Beck: Those are all helpful ideas Bob. One thing I like to tell students is that hearing aids help patients hear, but AR helps patients listen.

Sandlin: I like that, and I agree. AR is just too important to dismiss. We just have to offer it to every patient if we expect them to achieve maximum benefit from hearing aid use.

Beck: On a totally different subject, do you think the "30 day trial" works for us or against us?

Sandlin: In many cases it works against us. First of all, it sends a signal that the patient should be doing well by the 30th day. Although that may indeed happen as a general rule, it's an unreasonable assumption. For many people, it takes 30 to 60 and sometimes 90 days or more to plateau and perform maximally with hearing aids. The time needed varies based on the type and degree of hearing loss, age, neural plasticity, adaptation, and other factors too, all of which vary. When we set a mark of 30 days, we may be setting unrealistic expectations and we set ourselves and our patients up for failure. Frankly, my biggest issue is patient management strategies, and I'd like to see more professionals offering AR and counseling. As I mentioned a moment ago, by extending the trial period, we may significantly reduce the number of returns while increasing patient acceptance of amplification and the acquisition of hearing aids.

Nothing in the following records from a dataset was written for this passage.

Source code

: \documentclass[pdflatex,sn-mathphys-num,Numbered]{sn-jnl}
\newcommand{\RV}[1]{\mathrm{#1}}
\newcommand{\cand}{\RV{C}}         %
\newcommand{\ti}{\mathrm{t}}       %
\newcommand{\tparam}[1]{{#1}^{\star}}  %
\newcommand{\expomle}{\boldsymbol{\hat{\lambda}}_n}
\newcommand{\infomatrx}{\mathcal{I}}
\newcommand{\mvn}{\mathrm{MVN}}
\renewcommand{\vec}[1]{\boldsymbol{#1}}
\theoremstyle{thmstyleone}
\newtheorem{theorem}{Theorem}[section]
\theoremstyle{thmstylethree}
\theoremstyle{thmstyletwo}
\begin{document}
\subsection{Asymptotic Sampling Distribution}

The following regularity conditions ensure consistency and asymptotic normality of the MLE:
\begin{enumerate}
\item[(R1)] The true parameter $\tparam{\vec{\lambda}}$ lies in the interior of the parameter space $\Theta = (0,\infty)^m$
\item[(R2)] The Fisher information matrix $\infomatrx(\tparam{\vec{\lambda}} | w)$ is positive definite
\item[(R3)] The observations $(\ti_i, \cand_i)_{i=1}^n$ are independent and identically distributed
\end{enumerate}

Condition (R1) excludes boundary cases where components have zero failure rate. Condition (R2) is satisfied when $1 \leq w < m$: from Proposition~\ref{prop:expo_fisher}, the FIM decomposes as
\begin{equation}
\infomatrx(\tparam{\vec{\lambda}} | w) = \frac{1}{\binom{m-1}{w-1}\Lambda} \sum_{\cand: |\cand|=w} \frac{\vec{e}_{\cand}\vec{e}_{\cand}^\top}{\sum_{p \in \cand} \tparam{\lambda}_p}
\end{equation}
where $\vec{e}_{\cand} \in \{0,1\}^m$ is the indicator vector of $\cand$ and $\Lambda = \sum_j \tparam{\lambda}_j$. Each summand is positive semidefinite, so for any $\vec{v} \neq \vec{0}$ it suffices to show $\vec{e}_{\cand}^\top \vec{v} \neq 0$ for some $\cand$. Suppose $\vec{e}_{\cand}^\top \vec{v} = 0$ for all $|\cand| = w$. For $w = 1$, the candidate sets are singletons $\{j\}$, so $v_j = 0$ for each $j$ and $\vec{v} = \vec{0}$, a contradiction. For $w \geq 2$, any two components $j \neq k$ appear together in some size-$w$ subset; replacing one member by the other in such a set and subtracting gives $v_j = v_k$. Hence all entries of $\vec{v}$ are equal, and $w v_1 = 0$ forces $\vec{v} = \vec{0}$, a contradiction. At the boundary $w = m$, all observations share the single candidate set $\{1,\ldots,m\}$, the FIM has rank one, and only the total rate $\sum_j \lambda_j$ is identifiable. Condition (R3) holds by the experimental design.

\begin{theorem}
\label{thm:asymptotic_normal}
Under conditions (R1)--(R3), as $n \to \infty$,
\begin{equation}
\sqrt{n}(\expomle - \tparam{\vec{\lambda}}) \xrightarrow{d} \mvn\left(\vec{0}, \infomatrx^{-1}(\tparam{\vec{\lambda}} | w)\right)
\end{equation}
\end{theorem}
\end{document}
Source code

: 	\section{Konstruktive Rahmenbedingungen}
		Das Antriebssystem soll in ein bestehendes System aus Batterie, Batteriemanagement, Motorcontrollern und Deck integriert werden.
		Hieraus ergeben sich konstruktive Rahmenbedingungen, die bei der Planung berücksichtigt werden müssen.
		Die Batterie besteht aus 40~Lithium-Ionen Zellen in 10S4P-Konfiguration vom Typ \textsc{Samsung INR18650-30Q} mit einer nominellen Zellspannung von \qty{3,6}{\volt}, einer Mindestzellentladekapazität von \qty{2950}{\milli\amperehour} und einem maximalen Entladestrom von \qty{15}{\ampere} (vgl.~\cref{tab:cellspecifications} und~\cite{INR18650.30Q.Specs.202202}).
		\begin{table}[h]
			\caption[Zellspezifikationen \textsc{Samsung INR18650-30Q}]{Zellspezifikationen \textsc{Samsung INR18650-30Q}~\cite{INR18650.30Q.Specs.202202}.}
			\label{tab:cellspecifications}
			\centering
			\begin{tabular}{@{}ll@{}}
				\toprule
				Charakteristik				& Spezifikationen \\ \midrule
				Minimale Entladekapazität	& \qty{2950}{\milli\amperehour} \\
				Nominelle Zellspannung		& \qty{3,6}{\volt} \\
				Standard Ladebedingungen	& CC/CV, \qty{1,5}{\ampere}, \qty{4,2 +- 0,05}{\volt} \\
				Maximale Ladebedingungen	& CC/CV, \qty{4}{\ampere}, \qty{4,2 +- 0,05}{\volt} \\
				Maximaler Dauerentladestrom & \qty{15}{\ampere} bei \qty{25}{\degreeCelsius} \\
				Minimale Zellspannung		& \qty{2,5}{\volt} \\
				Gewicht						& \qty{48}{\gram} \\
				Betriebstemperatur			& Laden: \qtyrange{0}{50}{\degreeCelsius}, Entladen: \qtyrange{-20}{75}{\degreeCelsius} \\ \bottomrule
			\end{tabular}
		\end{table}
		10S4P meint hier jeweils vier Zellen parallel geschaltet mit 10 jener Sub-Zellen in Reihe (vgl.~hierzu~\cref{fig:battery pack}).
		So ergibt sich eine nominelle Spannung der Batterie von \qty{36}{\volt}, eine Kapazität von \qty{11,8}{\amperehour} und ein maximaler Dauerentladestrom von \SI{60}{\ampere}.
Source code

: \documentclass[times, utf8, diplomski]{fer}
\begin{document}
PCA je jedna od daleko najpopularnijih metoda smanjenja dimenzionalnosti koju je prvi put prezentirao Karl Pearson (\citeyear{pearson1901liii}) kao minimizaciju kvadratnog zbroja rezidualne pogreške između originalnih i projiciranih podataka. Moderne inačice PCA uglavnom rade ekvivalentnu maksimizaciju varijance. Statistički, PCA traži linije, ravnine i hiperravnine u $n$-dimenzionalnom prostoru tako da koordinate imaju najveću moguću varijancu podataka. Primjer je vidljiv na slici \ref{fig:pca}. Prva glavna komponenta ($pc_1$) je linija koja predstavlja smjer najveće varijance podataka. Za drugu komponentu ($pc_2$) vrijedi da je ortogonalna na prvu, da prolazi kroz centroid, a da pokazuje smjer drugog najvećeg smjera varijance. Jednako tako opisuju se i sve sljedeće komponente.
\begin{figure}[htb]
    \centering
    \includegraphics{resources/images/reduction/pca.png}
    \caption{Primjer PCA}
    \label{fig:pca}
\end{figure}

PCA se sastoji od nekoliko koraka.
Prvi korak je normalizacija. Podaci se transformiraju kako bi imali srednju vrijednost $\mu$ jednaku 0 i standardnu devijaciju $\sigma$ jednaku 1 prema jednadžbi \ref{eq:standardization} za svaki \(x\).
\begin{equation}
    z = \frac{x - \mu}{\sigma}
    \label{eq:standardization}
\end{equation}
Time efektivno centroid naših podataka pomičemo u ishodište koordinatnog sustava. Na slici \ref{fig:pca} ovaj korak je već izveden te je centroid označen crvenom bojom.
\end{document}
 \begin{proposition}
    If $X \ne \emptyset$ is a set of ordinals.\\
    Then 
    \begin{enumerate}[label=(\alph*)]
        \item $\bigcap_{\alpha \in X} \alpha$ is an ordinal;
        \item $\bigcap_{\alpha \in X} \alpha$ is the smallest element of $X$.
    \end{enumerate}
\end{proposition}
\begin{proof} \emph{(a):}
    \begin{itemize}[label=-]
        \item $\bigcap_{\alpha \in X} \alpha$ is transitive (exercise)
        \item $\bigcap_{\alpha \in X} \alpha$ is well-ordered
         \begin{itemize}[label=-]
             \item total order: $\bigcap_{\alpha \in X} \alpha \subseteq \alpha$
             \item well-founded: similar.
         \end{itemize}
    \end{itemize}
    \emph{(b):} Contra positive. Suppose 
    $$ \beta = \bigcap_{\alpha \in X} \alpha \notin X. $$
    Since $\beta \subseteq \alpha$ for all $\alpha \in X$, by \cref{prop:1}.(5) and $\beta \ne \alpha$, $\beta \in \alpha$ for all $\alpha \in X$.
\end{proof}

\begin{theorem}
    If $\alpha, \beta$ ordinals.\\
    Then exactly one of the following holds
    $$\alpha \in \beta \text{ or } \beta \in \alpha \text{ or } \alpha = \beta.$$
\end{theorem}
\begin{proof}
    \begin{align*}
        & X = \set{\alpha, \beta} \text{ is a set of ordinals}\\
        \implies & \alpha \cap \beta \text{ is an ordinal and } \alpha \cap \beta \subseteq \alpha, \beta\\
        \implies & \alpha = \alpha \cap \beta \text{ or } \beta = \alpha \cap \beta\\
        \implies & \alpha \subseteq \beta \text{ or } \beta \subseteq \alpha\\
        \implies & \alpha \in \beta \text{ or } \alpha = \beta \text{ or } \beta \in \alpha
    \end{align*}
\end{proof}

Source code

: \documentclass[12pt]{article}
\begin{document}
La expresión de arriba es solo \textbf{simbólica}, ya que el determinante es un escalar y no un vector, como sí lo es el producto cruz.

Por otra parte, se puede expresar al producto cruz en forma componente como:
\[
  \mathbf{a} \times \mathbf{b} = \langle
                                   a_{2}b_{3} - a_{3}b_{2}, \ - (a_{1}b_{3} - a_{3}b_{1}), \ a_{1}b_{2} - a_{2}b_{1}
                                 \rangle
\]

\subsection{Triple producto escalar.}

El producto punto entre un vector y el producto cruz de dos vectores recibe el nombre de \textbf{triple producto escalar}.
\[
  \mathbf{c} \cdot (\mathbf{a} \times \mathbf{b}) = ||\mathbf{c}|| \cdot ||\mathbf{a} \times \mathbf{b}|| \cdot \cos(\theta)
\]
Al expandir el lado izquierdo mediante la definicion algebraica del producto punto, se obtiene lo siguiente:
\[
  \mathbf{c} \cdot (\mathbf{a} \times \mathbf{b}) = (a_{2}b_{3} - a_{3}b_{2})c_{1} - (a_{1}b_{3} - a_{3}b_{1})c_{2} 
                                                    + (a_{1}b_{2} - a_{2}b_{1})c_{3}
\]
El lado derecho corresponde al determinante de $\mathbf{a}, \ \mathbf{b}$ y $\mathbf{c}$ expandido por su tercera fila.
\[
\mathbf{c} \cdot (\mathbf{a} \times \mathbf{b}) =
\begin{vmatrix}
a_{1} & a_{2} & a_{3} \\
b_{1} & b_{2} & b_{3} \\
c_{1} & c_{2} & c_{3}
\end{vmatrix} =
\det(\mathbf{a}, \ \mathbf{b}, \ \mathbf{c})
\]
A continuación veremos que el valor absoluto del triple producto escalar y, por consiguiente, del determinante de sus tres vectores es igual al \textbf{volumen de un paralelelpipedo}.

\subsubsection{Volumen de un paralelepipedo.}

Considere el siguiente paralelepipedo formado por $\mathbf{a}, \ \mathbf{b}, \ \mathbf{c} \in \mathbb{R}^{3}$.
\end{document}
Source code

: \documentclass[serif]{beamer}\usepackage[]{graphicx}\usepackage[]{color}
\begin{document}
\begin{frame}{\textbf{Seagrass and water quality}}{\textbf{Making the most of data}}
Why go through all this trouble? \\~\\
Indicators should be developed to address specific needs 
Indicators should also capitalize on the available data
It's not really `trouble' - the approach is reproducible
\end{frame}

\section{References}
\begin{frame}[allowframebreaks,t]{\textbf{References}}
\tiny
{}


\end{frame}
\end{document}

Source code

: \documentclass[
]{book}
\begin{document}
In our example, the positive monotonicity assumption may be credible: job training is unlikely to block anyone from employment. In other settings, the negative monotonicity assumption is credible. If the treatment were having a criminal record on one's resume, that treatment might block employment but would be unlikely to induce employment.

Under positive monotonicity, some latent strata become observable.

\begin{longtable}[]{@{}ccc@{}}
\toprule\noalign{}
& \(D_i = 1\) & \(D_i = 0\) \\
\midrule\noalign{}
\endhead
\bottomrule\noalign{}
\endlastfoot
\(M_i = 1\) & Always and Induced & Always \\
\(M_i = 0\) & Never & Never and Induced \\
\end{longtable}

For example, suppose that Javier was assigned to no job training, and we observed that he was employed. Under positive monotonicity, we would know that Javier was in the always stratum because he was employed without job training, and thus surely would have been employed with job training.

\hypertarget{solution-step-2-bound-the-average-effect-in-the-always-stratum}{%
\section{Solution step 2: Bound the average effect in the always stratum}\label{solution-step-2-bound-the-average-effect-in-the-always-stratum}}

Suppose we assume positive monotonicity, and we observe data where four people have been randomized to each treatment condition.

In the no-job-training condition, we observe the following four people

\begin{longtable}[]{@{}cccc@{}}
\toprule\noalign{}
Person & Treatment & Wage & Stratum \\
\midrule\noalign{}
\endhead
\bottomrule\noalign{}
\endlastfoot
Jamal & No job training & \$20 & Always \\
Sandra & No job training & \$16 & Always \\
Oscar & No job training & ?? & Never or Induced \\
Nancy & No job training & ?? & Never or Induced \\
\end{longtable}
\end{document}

Beck: Dr. Sandlin, it is a pleasure to spend time with you and thanks so much for sharing your thoughts on these issues. Thanks so much for your time.

Sandlin: Dr. Beck, it's been a joy for me to work with you, too. May I also commend you for creating the benchmark of quality and sustaining Audiology Online?

Beck: Thanks Bob. I appreciate your comment. As you know, the secret to success is surrounding yourself with talented people!